> [INSTRUCTIONS FOR THE TASK]:
Should the word "theta" occur in a line of the records, copy that line.

(Stored data)
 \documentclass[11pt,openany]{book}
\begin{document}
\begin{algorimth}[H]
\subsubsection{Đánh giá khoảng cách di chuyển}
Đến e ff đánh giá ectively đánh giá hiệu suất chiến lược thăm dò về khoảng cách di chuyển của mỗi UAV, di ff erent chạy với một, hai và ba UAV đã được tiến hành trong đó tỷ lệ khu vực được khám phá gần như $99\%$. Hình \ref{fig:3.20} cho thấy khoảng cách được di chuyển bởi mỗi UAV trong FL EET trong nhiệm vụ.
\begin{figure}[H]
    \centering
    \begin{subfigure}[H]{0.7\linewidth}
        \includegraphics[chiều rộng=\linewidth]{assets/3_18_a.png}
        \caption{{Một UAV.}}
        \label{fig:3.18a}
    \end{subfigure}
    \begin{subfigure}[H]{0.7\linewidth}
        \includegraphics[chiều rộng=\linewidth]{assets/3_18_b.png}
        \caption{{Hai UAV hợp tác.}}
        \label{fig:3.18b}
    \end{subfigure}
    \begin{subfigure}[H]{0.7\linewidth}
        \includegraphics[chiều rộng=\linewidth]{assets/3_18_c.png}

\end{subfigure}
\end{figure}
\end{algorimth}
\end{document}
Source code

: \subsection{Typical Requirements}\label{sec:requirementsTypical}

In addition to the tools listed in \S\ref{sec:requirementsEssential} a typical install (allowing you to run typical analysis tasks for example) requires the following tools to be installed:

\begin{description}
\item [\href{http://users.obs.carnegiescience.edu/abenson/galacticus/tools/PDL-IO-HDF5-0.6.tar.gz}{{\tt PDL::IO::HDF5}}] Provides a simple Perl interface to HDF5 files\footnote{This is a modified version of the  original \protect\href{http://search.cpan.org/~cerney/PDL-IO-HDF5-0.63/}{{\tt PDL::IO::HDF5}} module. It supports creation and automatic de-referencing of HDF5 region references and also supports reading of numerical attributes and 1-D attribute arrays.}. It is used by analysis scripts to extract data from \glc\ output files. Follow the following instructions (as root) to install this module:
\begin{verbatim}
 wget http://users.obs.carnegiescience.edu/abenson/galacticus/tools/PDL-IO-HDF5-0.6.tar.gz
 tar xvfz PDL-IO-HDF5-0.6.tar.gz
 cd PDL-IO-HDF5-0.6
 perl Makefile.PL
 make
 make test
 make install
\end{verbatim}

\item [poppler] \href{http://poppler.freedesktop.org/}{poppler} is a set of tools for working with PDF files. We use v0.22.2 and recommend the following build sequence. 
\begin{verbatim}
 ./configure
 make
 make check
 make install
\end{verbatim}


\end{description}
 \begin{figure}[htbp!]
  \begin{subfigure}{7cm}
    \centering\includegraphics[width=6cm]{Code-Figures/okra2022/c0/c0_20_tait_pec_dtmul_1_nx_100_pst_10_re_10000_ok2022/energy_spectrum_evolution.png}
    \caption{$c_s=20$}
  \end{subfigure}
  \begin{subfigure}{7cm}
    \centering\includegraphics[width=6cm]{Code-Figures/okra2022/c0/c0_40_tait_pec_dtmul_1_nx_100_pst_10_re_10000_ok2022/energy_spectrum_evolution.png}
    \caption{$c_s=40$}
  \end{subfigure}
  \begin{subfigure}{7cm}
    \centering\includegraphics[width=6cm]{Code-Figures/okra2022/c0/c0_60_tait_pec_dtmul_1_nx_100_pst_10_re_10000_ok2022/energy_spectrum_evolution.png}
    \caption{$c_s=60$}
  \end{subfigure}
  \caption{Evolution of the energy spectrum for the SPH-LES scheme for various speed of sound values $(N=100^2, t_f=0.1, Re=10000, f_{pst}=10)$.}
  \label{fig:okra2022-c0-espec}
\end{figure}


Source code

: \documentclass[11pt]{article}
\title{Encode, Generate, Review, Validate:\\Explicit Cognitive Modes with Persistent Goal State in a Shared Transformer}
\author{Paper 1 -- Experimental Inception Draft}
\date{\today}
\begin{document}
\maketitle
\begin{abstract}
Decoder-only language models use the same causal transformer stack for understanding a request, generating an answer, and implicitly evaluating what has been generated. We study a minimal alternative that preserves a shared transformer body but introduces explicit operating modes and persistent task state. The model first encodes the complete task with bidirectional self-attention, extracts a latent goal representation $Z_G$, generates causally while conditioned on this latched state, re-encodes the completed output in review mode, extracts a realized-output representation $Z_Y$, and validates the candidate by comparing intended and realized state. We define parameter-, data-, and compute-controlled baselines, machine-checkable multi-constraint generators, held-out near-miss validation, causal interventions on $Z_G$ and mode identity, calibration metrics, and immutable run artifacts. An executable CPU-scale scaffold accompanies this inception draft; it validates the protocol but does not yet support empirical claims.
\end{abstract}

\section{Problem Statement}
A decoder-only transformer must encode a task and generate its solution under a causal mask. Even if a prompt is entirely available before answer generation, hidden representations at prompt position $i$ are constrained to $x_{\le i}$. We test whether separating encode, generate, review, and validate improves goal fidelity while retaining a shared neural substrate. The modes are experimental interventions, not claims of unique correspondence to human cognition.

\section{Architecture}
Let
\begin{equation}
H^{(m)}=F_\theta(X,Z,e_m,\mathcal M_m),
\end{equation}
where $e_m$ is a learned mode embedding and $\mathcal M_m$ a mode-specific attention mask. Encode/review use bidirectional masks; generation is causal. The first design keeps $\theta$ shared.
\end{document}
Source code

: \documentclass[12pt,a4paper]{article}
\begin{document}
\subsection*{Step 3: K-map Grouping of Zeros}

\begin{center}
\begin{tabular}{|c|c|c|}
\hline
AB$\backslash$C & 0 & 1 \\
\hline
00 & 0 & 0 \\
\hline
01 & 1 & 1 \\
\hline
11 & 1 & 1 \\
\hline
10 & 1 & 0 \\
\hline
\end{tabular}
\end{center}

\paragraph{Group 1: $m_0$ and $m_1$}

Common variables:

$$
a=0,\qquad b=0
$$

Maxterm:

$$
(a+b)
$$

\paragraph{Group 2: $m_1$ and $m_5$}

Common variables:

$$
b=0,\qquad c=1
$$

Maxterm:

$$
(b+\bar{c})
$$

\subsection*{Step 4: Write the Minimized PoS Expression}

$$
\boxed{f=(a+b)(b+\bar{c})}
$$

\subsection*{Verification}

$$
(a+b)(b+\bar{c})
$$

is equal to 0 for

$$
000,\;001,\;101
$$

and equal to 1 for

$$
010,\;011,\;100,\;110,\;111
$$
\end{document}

> [OUTPUT OF THE TASK]:
H^{(m)}=F_\theta(X,Z,e_m,\mathcal M_m),
where $e_m$ is a learned mode embedding and $\mathcal M_m$ a mode-specific attention mask. Encode/review use bidirectional masks; generation is causal. The first design keeps $\theta$ shared.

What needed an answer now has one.